Saved data entries
========
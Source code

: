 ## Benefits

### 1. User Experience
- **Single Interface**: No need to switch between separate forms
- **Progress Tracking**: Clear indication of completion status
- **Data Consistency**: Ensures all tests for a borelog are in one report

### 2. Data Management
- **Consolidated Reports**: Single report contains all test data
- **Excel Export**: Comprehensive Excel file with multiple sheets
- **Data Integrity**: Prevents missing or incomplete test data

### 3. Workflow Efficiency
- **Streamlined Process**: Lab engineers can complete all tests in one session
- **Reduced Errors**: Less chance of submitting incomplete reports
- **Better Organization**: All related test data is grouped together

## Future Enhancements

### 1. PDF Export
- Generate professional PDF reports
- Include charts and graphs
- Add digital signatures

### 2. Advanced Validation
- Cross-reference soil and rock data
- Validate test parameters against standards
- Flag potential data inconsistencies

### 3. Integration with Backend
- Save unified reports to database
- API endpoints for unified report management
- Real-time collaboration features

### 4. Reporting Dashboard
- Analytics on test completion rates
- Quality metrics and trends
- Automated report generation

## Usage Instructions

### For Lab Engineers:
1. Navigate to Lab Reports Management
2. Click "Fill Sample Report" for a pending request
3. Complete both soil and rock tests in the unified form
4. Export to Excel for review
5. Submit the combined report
========
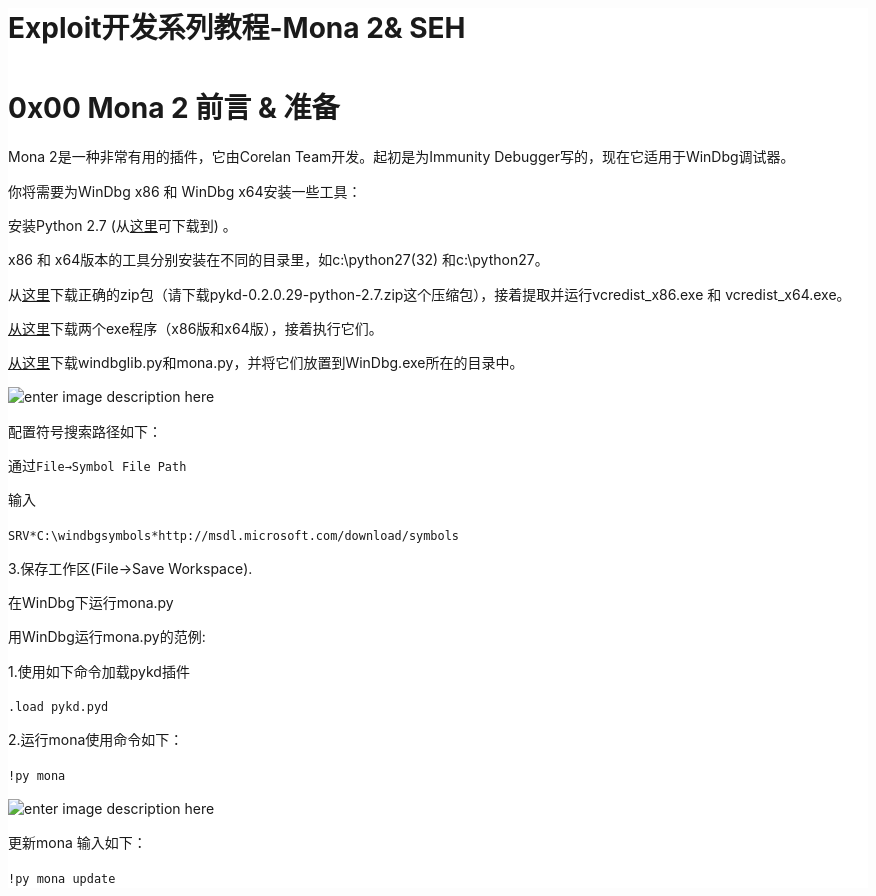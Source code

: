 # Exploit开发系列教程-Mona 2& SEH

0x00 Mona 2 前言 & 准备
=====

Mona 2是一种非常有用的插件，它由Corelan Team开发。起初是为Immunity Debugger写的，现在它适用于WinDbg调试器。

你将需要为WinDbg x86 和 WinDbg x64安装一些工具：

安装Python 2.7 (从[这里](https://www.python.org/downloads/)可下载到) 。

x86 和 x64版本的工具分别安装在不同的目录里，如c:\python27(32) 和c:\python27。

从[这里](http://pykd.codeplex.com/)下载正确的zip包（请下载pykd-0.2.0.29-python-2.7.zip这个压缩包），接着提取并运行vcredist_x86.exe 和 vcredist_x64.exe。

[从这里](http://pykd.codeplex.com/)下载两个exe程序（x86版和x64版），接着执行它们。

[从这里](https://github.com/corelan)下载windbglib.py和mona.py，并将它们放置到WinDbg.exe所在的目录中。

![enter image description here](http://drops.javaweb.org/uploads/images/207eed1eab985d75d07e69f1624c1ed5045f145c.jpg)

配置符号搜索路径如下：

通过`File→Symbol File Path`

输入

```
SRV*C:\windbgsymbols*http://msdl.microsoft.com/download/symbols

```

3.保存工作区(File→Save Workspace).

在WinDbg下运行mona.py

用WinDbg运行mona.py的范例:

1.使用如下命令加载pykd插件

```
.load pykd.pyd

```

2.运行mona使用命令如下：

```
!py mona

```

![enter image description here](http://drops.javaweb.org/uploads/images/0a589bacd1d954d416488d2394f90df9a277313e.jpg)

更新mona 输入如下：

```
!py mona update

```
========
Your answer should be one number, the count of lines in the entries holding the string "enter".

Exercise result
2